Exercise directions:
Only one span belongs in the answer: the line holding "join : type:join" through the last line of the entries below, retyped exactly.

The records:
Content starts
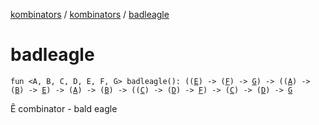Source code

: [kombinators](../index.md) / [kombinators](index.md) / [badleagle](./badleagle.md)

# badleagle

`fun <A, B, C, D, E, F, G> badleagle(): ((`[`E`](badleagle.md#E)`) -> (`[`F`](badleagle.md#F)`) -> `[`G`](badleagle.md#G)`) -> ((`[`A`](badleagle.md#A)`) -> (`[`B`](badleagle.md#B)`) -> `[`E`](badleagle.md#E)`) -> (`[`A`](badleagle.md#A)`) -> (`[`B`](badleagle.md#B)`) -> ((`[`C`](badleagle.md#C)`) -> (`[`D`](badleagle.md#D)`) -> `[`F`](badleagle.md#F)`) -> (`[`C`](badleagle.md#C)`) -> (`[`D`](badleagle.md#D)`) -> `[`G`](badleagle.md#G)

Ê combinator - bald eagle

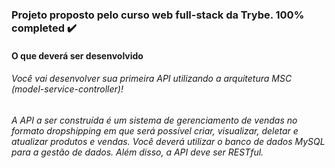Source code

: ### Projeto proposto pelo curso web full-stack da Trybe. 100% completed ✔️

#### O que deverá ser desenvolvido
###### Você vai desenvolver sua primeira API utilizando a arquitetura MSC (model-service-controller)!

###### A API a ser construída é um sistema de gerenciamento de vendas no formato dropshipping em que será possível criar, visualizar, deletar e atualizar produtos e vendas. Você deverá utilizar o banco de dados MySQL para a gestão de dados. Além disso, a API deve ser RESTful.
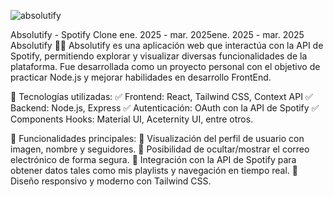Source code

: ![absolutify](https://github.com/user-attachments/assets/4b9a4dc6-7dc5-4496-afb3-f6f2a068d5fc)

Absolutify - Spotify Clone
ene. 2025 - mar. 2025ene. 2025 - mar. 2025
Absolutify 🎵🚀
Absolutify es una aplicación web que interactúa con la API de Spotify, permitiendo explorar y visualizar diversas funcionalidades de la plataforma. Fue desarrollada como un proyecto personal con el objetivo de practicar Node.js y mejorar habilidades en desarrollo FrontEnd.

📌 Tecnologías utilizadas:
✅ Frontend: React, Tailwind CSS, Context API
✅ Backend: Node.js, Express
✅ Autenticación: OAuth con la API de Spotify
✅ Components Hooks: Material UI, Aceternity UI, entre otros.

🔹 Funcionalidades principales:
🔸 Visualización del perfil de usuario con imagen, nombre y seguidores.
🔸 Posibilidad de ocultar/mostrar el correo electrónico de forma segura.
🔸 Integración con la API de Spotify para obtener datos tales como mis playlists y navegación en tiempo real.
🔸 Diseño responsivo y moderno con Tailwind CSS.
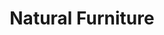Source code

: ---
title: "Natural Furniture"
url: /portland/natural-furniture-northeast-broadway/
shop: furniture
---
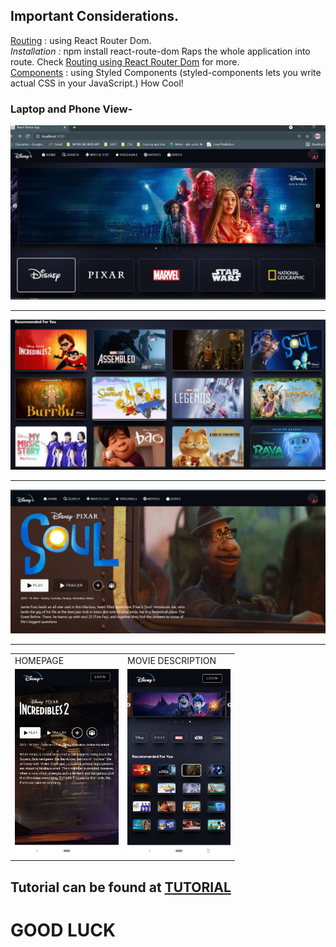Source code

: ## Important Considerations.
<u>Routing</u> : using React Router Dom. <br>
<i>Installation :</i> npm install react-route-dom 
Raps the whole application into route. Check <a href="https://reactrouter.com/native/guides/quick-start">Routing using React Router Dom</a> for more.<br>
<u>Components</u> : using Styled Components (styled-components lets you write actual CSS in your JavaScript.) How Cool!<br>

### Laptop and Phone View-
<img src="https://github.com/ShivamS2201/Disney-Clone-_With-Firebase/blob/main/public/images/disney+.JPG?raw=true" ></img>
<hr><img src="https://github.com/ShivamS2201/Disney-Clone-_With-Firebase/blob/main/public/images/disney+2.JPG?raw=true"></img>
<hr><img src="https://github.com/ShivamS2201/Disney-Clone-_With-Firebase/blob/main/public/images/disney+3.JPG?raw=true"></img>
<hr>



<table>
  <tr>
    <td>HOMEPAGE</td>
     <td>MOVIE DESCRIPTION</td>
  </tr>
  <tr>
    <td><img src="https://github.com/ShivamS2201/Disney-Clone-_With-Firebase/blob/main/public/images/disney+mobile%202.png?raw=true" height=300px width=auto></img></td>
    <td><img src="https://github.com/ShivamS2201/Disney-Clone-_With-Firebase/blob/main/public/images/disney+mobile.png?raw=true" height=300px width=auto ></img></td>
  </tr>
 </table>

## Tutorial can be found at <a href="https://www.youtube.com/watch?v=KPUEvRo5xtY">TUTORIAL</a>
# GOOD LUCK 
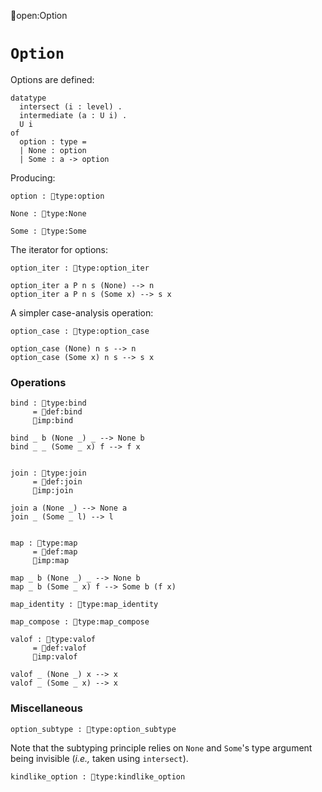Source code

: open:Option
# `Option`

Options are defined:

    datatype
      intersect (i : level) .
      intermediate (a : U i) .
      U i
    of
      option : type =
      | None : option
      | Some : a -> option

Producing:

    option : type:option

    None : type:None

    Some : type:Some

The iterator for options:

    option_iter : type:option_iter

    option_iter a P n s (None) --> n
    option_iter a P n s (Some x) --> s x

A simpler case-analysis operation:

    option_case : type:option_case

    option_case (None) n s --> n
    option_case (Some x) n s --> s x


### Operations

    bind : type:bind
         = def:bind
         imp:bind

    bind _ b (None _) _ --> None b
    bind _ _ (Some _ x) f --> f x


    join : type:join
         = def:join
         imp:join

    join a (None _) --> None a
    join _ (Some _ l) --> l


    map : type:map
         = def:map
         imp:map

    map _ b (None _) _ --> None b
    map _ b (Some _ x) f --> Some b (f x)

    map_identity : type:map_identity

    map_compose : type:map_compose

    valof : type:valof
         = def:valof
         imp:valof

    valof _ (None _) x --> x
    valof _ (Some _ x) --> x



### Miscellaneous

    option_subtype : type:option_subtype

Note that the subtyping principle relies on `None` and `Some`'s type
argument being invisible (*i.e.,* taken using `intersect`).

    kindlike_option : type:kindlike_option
Content ends
Problem solution:
    join : type:join
         = def:join
         imp:join

    join a (None _) --> None a
    join _ (Some _ l) --> l


    map : type:map
         = def:map
         imp:map

    map _ b (None _) _ --> None b
    map _ b (Some _ x) f --> Some b (f x)

    map_identity : type:map_identity

    map_compose : type:map_compose

    valof : type:valof
         = def:valof
         imp:valof

    valof _ (None _) x --> x
    valof _ (Some _ x) --> x



### Miscellaneous

    option_subtype : type:option_subtype

Note that the subtyping principle relies on `None` and `Some`'s type
argument being invisible (*i.e.,* taken using `intersect`).

    kindlike_option : type:kindlike_option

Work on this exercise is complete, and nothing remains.